In place of an open adoption, many adoptive couples work very hard to provide a perfect home, hoping that this will result in an absence of adoption issues. Unfortunately a perfect home does not erase the fact that an adoptee has already faced the trauma of relinquishment by biological mother and father. Therefore, some adoptive couples find the courage to reach out to birth family so that the adoptee can learn critical information about relinquishment, and the birth family can be reassured that the adoptee is doing well with the adoptive family.
In a carefully conducted open adoption:

  1. The adoptee doesn't have to worry and guess a thousand times
    about what they did wrong to get relinquished,
  2. The adoptee can have an honest explanation from birth mother that is the same each time the adoptee asks, about why the adoptee was relinquished.
  3. The adoptee can see who s/he is and who s/he will become by knowing the genes, strengths, vulnerabilities, personalities, talents, physical appearance, psychological health, and addiction history, so that they can understand what they may have inherited, and be proactive.
  4. The adoptee can have the information to consolidate a sense of self in the teen years, so they aren't one of the 20-40% of adolescents in psychiatric hospitals or residential placement.
  5. The adoptee can enjoy a holiday with adoptive family without feeling like there is an important party going on somewhere with birth family that is fun, and they are not invited.
  6. The adoptee doesn't have to wonder whether their birth parents were a prince, princess, homeless, or in prison.
  7. The adoptee doesn't have to be distracted in school wondering whether the math teacher with the same eye and hair color as the adoptee might be a birth mother.
  8. The adoptee doesn't have to worry about whether the boy she is attracted to with the same physical features is a birth family member, and therefore going out with him would be incest.
  9. The adoptee doesn't have to always be scanning the horizon for a birth parent.
  10. The adoptee can feel the love from birth family that has been there since conception.
  11. The adoptee can know the details about medical problems within the family so that the adoptee can practice appropriate preventative medicine.
  12. The adoptee can file application forms without having to write "I don't know"
    a thousand times.
  13. The adoptee can heal the trauma reactions (acting out and over adaptive
    behavior) related to relinquishment.
  14. The adoptee can reduce the fear of being relinquished again, especially when they turn 18.
  15. The adoptee doesn't have to relinquish themselves from others because they feel inferior.
  16. The adoptee doesn't have to be either "very bad" or "very good" to test if they can stay with loved ones.
  17. The adoptee learns that a birth mother's "I love you" means 'I wish you could stay with me" rather than "Please go away to someone else to get what you need."
  18. The adoptee gets to acquire a truthful birth story, and doesn't have to get pregnant and give up the baby as the only way to find out what her birth mother feels.
  19. The adoptee can have a birth mother to talk who knows what's going on, when the adoptee is pregnant.
  20. The adoptee create a complete coherent narrative which is the best predictor for good parenting of an adoptee's own children.

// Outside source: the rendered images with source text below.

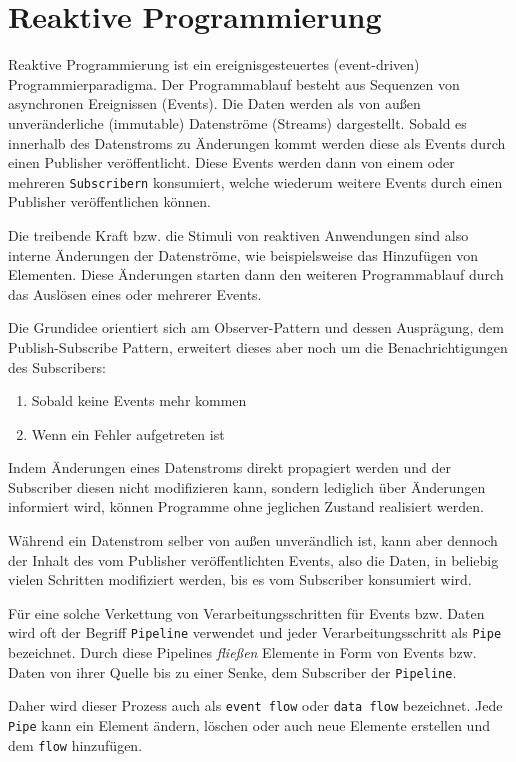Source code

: \section{Reaktive Programmierung}
\label{section:reaktive_programmierung}
Reaktive Programmierung ist ein ereignisgesteuertes (event-driven) Programmierparadigma.
Der Programmablauf besteht aus Sequenzen von asynchronen Ereignissen (Events).
Die Daten werden als von außen unveränderliche (immutable) Datenströme (Streams) dargestellt.
Sobald es innerhalb des Datenstroms zu Änderungen kommt werden diese als Events durch einen Publisher veröffentlicht.
Diese Events werden dann von einem oder mehreren \verb|Subscribern| konsumiert, welche wiederum weitere Events durch einen
Publisher veröffentlichen können.

Die treibende Kraft bzw. die Stimuli von reaktiven Anwendungen sind also interne Änderungen der Datenströme, wie beispielsweise das
Hinzufügen von Elementen.
Diese Änderungen starten dann den weiteren Programmablauf durch das Auslösen eines oder mehrerer Events.

Die Grundidee orientiert sich am Observer-Pattern und dessen Ausprägung, dem Publish-Subscribe Pattern, erweitert dieses aber
noch um die Benachrichtigungen des Subscribers:
\begin{enumerate}
  \item Sobald keine Events mehr kommen
  \item Wenn ein Fehler aufgetreten ist
\end{enumerate}
Indem Änderungen eines Datenstroms direkt propagiert werden und der Subscriber diesen nicht modifizieren kann, sondern lediglich über Änderungen informiert wird,
können Programme ohne jeglichen Zustand realisiert werden\parencite{Escoffier2017}.

Während ein Datenstrom selber von außen unverändlich ist, kann aber dennoch der Inhalt
des vom Publisher veröffentlichten Events, also die Daten, in beliebig vielen Schritten modifiziert werden, bis es vom
Subscriber konsumiert wird.

Für eine solche Verkettung von Verarbeitungsschritten für Events bzw. Daten
wird oft der Begriff \verb|Pipeline| verwendet und jeder Verarbeitungsschritt als \verb|Pipe| bezeichnet.
Durch diese Pipelines \textit{fließen} Elemente in Form von Events bzw. Daten von ihrer Quelle
bis zu einer Senke, dem Subscriber der \verb|Pipeline|.

Daher wird dieser Prozess auch als \verb|event flow| oder \verb|data flow| bezeichnet.
Jede \verb|Pipe| kann ein Element ändern, löschen oder auch neue Elemente erstellen und dem \verb|flow| hinzufügen.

An open adoption requires love beyond the usual love for all members of the adoption triangle (adoptee, adoptive couple, and birth family). Loss is a corner stone of this relationship. The birth family has to love and relinquish, then love in silent pain, and love again if a reunion is achieved. The adoptee has to be able to love two families that are very different. The adoptive couple has to face the loss of infertility, love an adoptee who may be very different, and often love beyond that to help with any special needs related to adoption issues and learning difficulties.

Open adoption with love beyond love, is not for everybody. Sometimes it is painful, messy and confusing. However, if achieved, it produces a special kind of depth and humility within each person.